• Alfacell Corp., of Bloomfield, N.J., said the FDA granted orphan drug designation for its lead candidate, Onconase (ranpirnase) for malignant mesothelioma. That designation would guarantee Alfacell seven years of marketing exclusivity upon approval of the drug. Onconase, which previously was granted fast-track status, is in a confirmatory Phase IIIb trial in unresectable malignant mesothelioma.

• Exelixis Inc., of South San Francisco, submitted an investigational new drug application to the FDA for XL418, a multi-kinase inhibitor for the treatment of cancer. In preclinical models, XL418 has been shown to reduce tumor growth and enhance the effectiveness of other drugs by inhibiting protein kinase B (PKB or AKT) and S6 Kinase (S6K), key components of the phosphoinositide-3 kinase (PI3K) signaling pathway. Including XL418, Exelixis now has 11 compounds in or ready to enter the clinic, including four compounds in Phase II, and plans to file at least three more INDs this year. In December, the company filed an IND for MEK kinase inhibitor XL518 and followed it up this month with a $40 million deal with Genentech Inc. for the program.

• Gloucester Pharmaceuticals Inc., of Cambridge, Mass., said it reached an agreement with the FDA under the special protocol assessment process for the design of its planned pivotal trial of romidepsin in patients with peripheral T-cell lymphoma. This single-arm trial will enroll PTCL patients who have progressed or become refractory following systemic therapy.

• Immtech Pharmaceuticals Inc., of New York, completed enrollment in Phase III pivotal trial of pafuramidine maleate, an oral drug candidate, in patients with first-stage African trypanosomiasis. The 250-patient study is designed to compare pafuramidine vs. pentamidine. An interim analysis is expected to be completed in mid-2007. The trial was conducted under a special protocol assessment.

• Inflazyme Pharmaceuticals Ltd., of Vancouver, British Columbia, announced that top-line data from a Phase IIb trial of asthma drug IPL512,602 demonstrated no statistically significant differences between drug and placebo groups due to a high response rate in both groups. The company is reviewing and validating all data and expects to report the full results in two to three weeks. Last week the company raised C$3 million (US$2.54 million) through an offering. Tuesday's news sent the stock (IZP.TO) down 52% to close at 12 cents.
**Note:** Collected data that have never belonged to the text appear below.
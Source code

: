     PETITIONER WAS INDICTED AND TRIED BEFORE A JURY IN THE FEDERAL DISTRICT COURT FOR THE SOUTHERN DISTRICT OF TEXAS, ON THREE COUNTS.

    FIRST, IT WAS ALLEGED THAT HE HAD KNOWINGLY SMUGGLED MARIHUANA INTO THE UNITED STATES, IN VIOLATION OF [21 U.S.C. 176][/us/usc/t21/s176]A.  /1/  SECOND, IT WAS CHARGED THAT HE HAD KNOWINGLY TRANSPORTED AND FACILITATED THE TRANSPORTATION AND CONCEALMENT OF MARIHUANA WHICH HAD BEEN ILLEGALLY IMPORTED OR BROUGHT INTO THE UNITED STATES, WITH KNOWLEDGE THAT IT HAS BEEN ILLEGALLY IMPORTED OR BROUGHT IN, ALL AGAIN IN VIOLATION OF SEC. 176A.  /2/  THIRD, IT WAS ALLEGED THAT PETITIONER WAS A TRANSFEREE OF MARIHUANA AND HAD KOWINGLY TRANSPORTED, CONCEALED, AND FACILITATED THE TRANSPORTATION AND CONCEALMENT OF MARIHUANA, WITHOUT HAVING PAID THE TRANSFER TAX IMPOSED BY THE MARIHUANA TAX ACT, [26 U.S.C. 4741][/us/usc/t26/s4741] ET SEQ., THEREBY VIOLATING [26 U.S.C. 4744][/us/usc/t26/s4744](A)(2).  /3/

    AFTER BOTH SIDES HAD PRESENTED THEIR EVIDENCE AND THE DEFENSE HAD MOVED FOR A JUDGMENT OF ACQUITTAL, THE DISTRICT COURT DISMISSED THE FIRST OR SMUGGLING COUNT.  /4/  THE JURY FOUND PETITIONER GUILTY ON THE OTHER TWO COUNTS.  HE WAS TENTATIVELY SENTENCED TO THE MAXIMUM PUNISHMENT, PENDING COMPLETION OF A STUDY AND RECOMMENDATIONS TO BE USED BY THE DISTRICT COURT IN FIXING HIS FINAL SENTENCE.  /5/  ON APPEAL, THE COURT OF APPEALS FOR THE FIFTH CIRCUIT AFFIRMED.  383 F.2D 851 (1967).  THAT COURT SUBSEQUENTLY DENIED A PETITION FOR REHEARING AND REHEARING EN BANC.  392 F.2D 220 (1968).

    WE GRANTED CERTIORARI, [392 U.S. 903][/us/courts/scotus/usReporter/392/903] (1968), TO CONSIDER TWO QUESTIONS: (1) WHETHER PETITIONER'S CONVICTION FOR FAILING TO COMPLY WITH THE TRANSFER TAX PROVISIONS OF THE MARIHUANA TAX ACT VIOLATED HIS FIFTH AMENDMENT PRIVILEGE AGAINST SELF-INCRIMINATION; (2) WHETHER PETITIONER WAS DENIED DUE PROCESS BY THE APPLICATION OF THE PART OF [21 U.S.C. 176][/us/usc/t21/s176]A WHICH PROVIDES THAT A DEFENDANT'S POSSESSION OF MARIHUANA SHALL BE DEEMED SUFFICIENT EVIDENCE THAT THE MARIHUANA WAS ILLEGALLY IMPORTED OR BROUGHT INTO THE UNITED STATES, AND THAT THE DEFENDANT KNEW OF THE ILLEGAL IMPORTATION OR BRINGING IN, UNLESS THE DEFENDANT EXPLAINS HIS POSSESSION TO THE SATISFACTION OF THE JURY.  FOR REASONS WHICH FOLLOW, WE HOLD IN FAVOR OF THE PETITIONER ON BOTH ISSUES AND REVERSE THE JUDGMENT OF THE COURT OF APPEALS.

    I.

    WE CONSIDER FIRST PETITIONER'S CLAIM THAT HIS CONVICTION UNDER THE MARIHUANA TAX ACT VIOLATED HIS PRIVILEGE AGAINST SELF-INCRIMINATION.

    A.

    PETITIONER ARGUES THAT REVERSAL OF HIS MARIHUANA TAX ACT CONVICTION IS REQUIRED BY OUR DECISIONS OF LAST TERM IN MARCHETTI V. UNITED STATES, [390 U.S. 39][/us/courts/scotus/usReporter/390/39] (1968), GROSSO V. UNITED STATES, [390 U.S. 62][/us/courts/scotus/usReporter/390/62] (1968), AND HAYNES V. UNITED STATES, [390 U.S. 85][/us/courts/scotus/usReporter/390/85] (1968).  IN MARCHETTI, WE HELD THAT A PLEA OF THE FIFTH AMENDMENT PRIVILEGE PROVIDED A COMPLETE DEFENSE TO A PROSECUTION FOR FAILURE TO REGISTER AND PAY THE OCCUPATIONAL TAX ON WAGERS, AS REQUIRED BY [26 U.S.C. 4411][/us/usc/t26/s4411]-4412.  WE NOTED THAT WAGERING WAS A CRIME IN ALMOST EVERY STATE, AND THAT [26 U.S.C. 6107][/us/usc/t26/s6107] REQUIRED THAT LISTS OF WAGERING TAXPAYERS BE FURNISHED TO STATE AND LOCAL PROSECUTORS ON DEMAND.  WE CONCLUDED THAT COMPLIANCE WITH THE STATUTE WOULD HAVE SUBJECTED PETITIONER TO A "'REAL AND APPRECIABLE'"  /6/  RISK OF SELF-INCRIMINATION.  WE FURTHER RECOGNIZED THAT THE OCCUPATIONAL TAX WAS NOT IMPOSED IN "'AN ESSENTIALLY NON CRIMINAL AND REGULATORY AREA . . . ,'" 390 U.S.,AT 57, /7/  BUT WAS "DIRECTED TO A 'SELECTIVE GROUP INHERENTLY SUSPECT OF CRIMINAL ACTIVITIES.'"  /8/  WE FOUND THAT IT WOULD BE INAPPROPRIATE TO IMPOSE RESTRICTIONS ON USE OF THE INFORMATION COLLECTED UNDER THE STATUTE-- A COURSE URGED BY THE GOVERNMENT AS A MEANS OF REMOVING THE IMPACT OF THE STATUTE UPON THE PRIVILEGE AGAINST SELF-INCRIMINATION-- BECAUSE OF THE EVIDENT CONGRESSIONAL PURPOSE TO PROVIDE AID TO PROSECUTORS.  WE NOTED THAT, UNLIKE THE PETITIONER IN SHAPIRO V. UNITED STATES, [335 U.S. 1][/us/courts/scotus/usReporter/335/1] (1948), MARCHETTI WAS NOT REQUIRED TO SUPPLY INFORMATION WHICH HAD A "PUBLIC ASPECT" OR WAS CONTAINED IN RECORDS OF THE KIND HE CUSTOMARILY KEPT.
• Light Sciences Oncology Inc., of Seattle, said it reached agreement with the FDA on a special protocol assessment for a Phase III trial comparing use of its Light Infusion Therapy (Litx) with a standard treatment for metastatic colorectal cancer in the liver. The study will test safety and efficacy of the Litx system plus standard chemotherapy to chemotherapy alone in 450 colorectal cancer patients with liver metastases. Endpoints include progression-free survival and overall survival.

• Living Cell Technologies Ltd., of Melbourne, Australia, said its DiabeCell Type I diabetes treatment was approved for a Phase I/IIa trial in Russia designed according to FDA guidelines. DiabeCell is a porcine pancreatic cell product aimed at treating insulin-dependent diabetes by injecting neo-natal pig islet cells into the body to allow the release of insulin. The cells are encased in capsules which prevent the patient's immune system from attacking. The trial will involve six Type I diabetics and is expected to start in the second quarter.

• OctoPlus NV, of Leiden, the Netherlands, initiated a Phase IIa trial with lead product Locteron, a controlled-release formulation of alfa interferon for chronic hepatitis C. The multicenter, randomized, open-label, European trial will enroll 32 treatment-na ve HCV patients for treatment with one of four doses of Locteron combined with ribavirin every two weeks for 12 weeks. The trial will assess viral response, safety and tolerability of Locteron. Results are expected in mid-2007 and will be used to select the optimal dose range for a Phase IIb study. Locteron combines OctoPlus' PolyActive drug delivery technology with Biolex Therapeutics' recombinant alfa interferon product, BLX-883.

• Opexa Therapeutics Inc., of The Woodlands, Texas, admitted the first 75 patients in its 150-patient Phase IIb trial of Tovaxin in multiple sclerosis. The 52-week study will evaluate the efficacy and safety of Tovaxin T-cell vaccination with clinically isolated syndrome and relapse-remitting MS. Enrollment is expected to be completed by midyear.

• ZymoGenetics Inc., of Seattle, initiated a Phase I study of PEG-Interferon lambda (IL-29) in healthy volunteers, as part of the product's clinical development in hepatitis C and other viral diseases. The company said the recombinant PEG-Interferon has demonstrated in vitro viral activity and might result in fewer side effects than the standard of care.